Scientists have more respect for elevated spiritual states. Andrew Newberg of the University of Pennsylvania has shown that transcendent experiences can actually be identified and measured in the brain (people experience a decrease in activity in the parietal lobe, which orients us in space). The mind seems to have the ability to transcend itself and merge with a larger presence that feels more real.

This new wave of research will not seep into the public realm in the form of militant atheism. Instead it will lead to what you might call neural Buddhism.

...

In unexpected ways, science and mysticism are joining hands and reinforcing each other. That’s bound to lead to new movements that emphasize self-transcendence but put little stock in divine law or revelation. Orthodox believers are going to have to defend particular doctrines and particular biblical teachings. They’re going to have to defend the idea of a personal God, and explain why specific theologies are true guides for behavior day to day. I’m not qualified to take sides, believe me. I’m just trying to anticipate which way the debate is headed. We’re in the middle of a scientific revolution. It’s going to have big cultural effects.

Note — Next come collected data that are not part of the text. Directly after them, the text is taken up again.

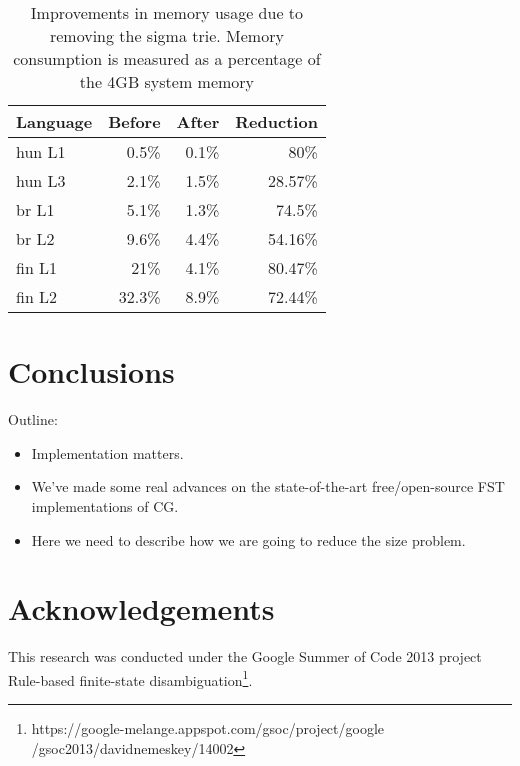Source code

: \documentclass{article}
\begin{document}
\begin{table}[h]
  \centering
  \caption{Improvements in memory usage due to removing the sigma trie. Memory
           consumption is measured as a percentage of the 4GB system memory}
  \label{tab:sigma_memory}
  \begin{tabular}{ | l | r | r | r | }
  \hline
  \textbf{Language} & \textbf{Before} & \textbf{After} & \textbf{Reduction} \\
  \hline
  hun L1 & 0.5\% & 0.1\% & 80\% \\
  hun L3 & 2.1\% & 1.5\% & 28.57\% \\
  br L1 & 5.1\% & 1.3\% & 74.5\% \\
  br L2 & 9.6\% & 4.4\% & 54.16\% \\
  fin L1 & 21\% & 4.1\% & 80.47\% \\
  fin L2 & 32.3\% & 8.9\% & 72.44\% \\
  \hline
  \end{tabular}
\end{table}

\section{Conclusions}
\label{sec:conclusion}
Outline:
\begin{itemize}
\item Implementation matters.
\item We've made some real advances on the state-of-the-art free/open-source
  FST implementations of CG. 
\item Here we need to describe how we are going to reduce the size problem.
\end{itemize}

\section*{Acknowledgements}
This research was conducted under the Google Summer of Code 2013 project
Rule-based finite-state disambiguation\footnote{https://google-melange.appspot.com/gsoc/project/google
/gsoc2013/davidnemeskey/14002}.

\cite{Karlsson:1990} %
\cite{Hulden:2011} %
\cite{Peltonen:2011} %
\cite{Tapanainen:1996} %



\end{document}
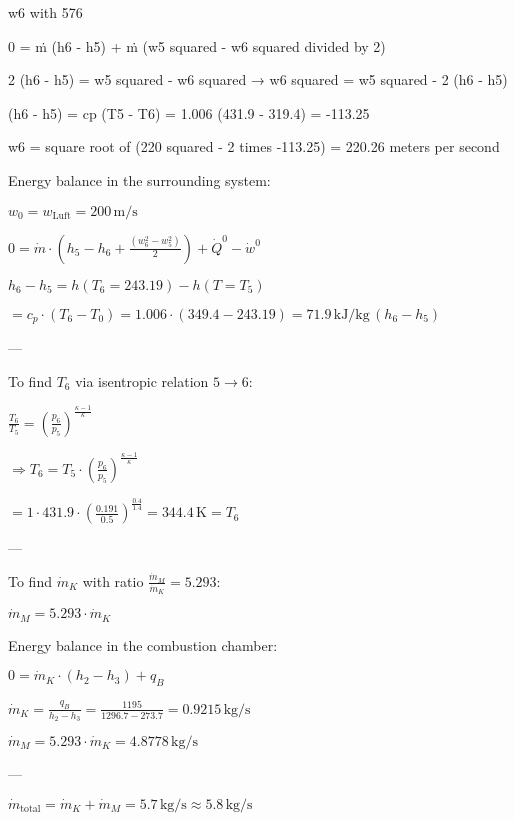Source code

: w6 with 576  

0 = ṁ (h6 - h5) + ṁ (w5 squared - w6 squared divided by 2)  

2 (h6 - h5) = w5 squared - w6 squared  
→ w6 squared = w5 squared - 2 (h6 - h5)  

(h6 - h5) = cp (T5 - T6) = 1.006 (431.9 - 319.4) = -113.25  

w6 = square root of (220 squared - 2 times -113.25) = 220.26 meters per second

Energy balance in the surrounding system:  

\( w_0 = w_{\text{Luft}} = 200 \, \text{m/s} \)  

\( 0 = \dot{m} \cdot (h_5 - h_6 + \frac{(w_6^2 - w_5^2)}{2}) + \dot{Q}^0 - \dot{w}^0 \)  

\( h_6 - h_5 = h(T_6 = 243.19) - h(T = T_5) \)  

\( = c_p \cdot (T_6 - T_0) = 1.006 \cdot (349.4 - 243.19) = 71.9 \, \text{kJ/kg} \, (h_6 - h_5) \)  

---

To find \( T_6 \) via isentropic relation \( 5 \rightarrow 6 \):  

\( \frac{T_6}{T_5} = \left(\frac{p_6}{p_5}\right)^{\frac{\kappa - 1}{\kappa}} \)  

\( \Rightarrow T_6 = T_5 \cdot \left(\frac{p_6}{p_5}\right)^{\frac{\kappa - 1}{\kappa}} \)  

\( = 1 \cdot 431.9 \cdot \left(\frac{0.191}{0.5}\right)^{\frac{0.4}{1.4}} = 344.4 \, \text{K} = T_6 \)  

---

To find \( \dot{m}_K \) with ratio \( \frac{\dot{m}_M}{\dot{m}_K} = 5.293 \):  

\( \dot{m}_M = 5.293 \cdot \dot{m}_K \)  

Energy balance in the combustion chamber:  

\( 0 = \dot{m}_K \cdot (h_2 - h_3) + q_B \)  

\( \dot{m}_K = \frac{q_B}{h_2 - h_3} = \frac{1195}{1296.7 - 273.7} = 0.9215 \, \text{kg/s} \)  

\( \dot{m}_M = 5.293 \cdot \dot{m}_K = 4.8778 \, \text{kg/s} \)  

---

\( \dot{m}_{\text{total}} = \dot{m}_K + \dot{m}_M = 5.7 \, \text{kg/s} \approx 5.8 \, \text{kg/s} \)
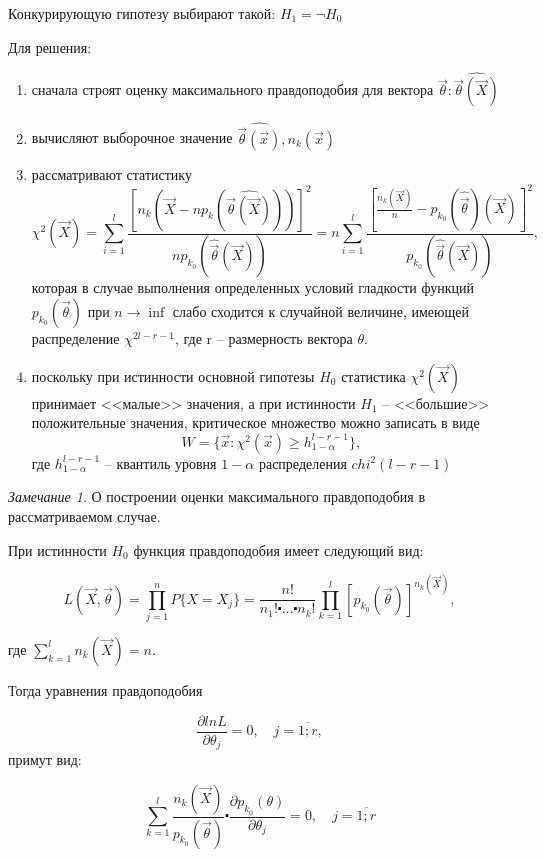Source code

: \documentclass[a4paper, 12pt]{article}
\theoremstyle{definition}
\theoremstyle{leads}
\theoremstyle{example}
\theoremstyle{remark}
\newtheorem{remark}{Замечание}
\begin{document}
Конкурирующую гипотезу выбирают такой: $H_1 = \neg H_0$

Для решения:

\begin{enumerate}
	\item сначала строят оценку максимального правдоподобия для вектора $\vec{\theta} : \hat{\vec{\theta}(\vec{X})}$
	\item вычисляют выборочное значение $\hat{\vec{\theta}(\vec{x})}, n_k(\vec{x})$
	\item рассматривают статистику 
	 \begin{equation*}
	 	\chi^2(\vec{X}) = \sum_{i=1}^{l} \frac{[n_k(\vec{X} - np_k(\hat{\vec{\theta}(\vec{X})}))]^2}{np_{k_0}(\hat{\vec{\theta}}(\vec{X}))} = n \sum_{i=1}^{l}\frac{[\frac{n_k(\vec{X})}{n} - p_{k_0}(\hat{\vec{\theta}})(\vec{X})]^2}{p_{k_0}(\hat{\vec{\theta}}(\vec{X}))},
	 \end{equation*}
	 которая в случае выполнения определенных условий гладкости функций $p_{k_0}(\vec{\theta})$ при $n \longrightarrow \inf$ слабо сходится к случайной величине, имеющей распределение $\chi^{2 l - r - 1}$, где r -- размерность вектора $\theta$.
	 \item поскольку при истинности основной гипотезы $H_0$ статистика $\chi^2(\vec{X})$ принимает <<малые>> значения, а при истинности $H_1$ -- <<большие>> положительные значения, критическое множество можно записать в виде 
	 \begin{equation*}
	 	W = \{\vec{x} : \chi^2(\vec{x}) \geq h_{1 - \alpha}^{l-r-1} \},
	 \end{equation*}
	 где $h_{1 - \alpha}^{l-r-1}$ -- квантиль уровня $1 - \alpha$ распределения $chi^2(l-r-1)$
\end{enumerate}

\begin{remark}
	О построении оценки максимального правдоподобия в рассматриваемом случае.
	
	При истинности $H_0$ функция правдоподобия имеет следующий вид:
	
	\begin{equation*}
		L(\vec{X}, \vec{\theta}) = \prod_{j=1}^{n} P\{X = X_j\} = \frac{n!}{n_1! \centerdot \dots \centerdot n_k!} \prod_{k=1}^{l}[p_{k_0}(\vec{\theta})]^{n_k(\vec{X})},
	\end{equation*}
	
	где  $\sum_{k=1}^{l}n_k(\vec{X}) = n$.
	
	Тогда уравнения правдоподобия
	
	\begin{equation*}
		\frac{\partial ln L}{\partial \theta_j} = 0, \quad j = \overline{1; r},
	\end{equation*}
	примут вид:
	
	\begin{equation*}
		\sum_{k=1}^{l} \frac{n_k(\vec{X})}{p_{k_0}(\vec{\theta})} \centerdot \frac{\partial p_{k_0}(\theta)}{\partial \theta_j} = 0, \quad j = \overline{1; r}
	\end{equation*}
\end{remark}
\end{document}

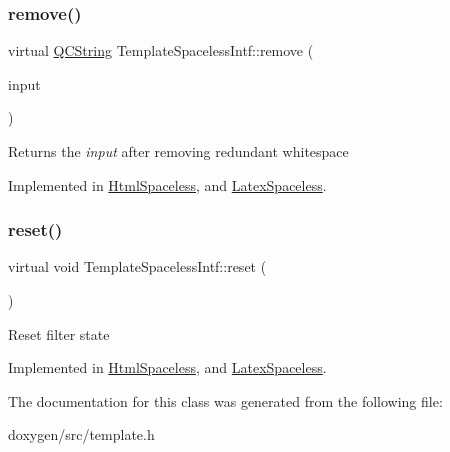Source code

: \subsubsection{\texorpdfstring{remove()}{remove()}}
{\footnotesize\ttfamily virtual \mbox{\hyperlink{class_q_c_string}{Q\+C\+String}} Template\+Spaceless\+Intf\+::remove (\begin{DoxyParamCaption}\item[{const \mbox{\hyperlink{class_q_c_string}{Q\+C\+String}} \&}]{input }\end{DoxyParamCaption})\hspace{0.3cm}{\ttfamily [pure virtual]}}

Returns the {\itshape input} after removing redundant whitespace 

Implemented in \mbox{\hyperlink{class_html_spaceless_ae0979dacb44f1a2db65f14f5bba84a7f}{Html\+Spaceless}}, and \mbox{\hyperlink{class_latex_spaceless_ac7d1401f8710dadab196b83be492b6ed}{Latex\+Spaceless}}.

\mbox{\label{class_template_spaceless_intf_ae6f581a16baa634124ab2e798cc4064c}} 
\subsubsection{\texorpdfstring{reset()}{reset()}}
{\footnotesize\ttfamily virtual void Template\+Spaceless\+Intf\+::reset (\begin{DoxyParamCaption}{ }\end{DoxyParamCaption})\hspace{0.3cm}{\ttfamily [pure virtual]}}

Reset filter state 

Implemented in \mbox{\hyperlink{class_html_spaceless_af7774a1e0cda214f1d50e05dfb52be0b}{Html\+Spaceless}}, and \mbox{\hyperlink{class_latex_spaceless_a75d5def745f89afcbf59a948de20c0db}{Latex\+Spaceless}}.



The documentation for this class was generated from the following file\+:\begin{DoxyCompactItemize}
\item 
doxygen/src/template.\+h\end{DoxyCompactItemize}
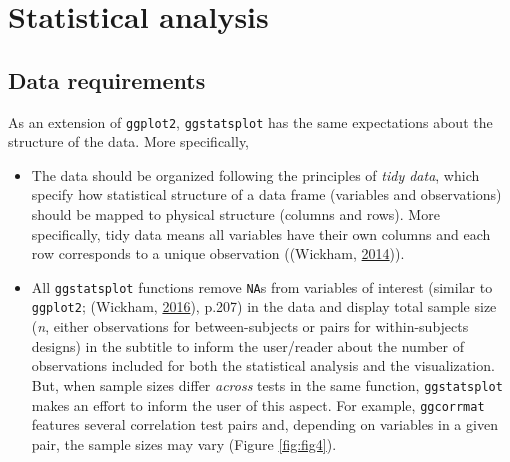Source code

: \documentclass[]{article}
\begin{document}
\hypertarget{statistical-analysis}{%
\section{Statistical analysis}\label{statistical-analysis}}

\hypertarget{data-requirements}{%
\subsection{Data requirements}\label{data-requirements}}

As an extension of \texttt{ggplot2}, \texttt{ggstatsplot} has the same expectations about the
structure of the data. More specifically,

\begin{itemize}
\item
  The data should be organized following the principles of \emph{tidy data}, which
  specify how statistical structure of a data frame (variables and
  observations) should be mapped to physical structure (columns and rows).
  More specifically, tidy data means all variables have their own columns and
  each row corresponds to a unique observation ((Wickham, \protect\hyperlink{ref-wickhamTidyData2014}{2014})).
\item
  All \texttt{ggstatsplot} functions remove \texttt{NA}s from variables of interest (similar
  to \texttt{ggplot2}; (Wickham, \protect\hyperlink{ref-wickhamGgplot2ElegantGraphics2016}{2016}), p.207) in the data and
  display total sample size (\emph{n}, either observations for between-subjects or
  pairs for within-subjects designs) in the subtitle to inform the user/reader
  about the number of observations included for both the statistical analysis
  and the visualization. But, when sample sizes differ \emph{across} tests in the
  same function, \texttt{ggstatsplot} makes an effort to inform the user of this
  aspect. For example, \texttt{ggcorrmat} features several correlation test pairs
  and, depending on variables in a given pair, the sample sizes may vary
  (Figure \ref{fig:fig4}).
\end{itemize}
\end{document}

Earlier on blog.bioethics.net:
+ David Brooks is ready for his outboard brain

-Greg Dahlmann

comments

I wrote about that this morning. Brooks clearly knows very little about Buddhism, and his attempt to reassure his audience that science, far from doing its proper job of demystifying the universe, is with mysticism "joining hands and reinforcing each other."

Brooks writes as if all of these discoveries about the emergence of mental models with practical, iterative neurophysical underpinnings is somehow "new," rather than something that's been known and written about since, oh, 1975. His column was completely unenlightening; I found it misleading and unworthy of the Times.

Didn't you used to have a buddhist blogger? It'd be interesting to get her take on this.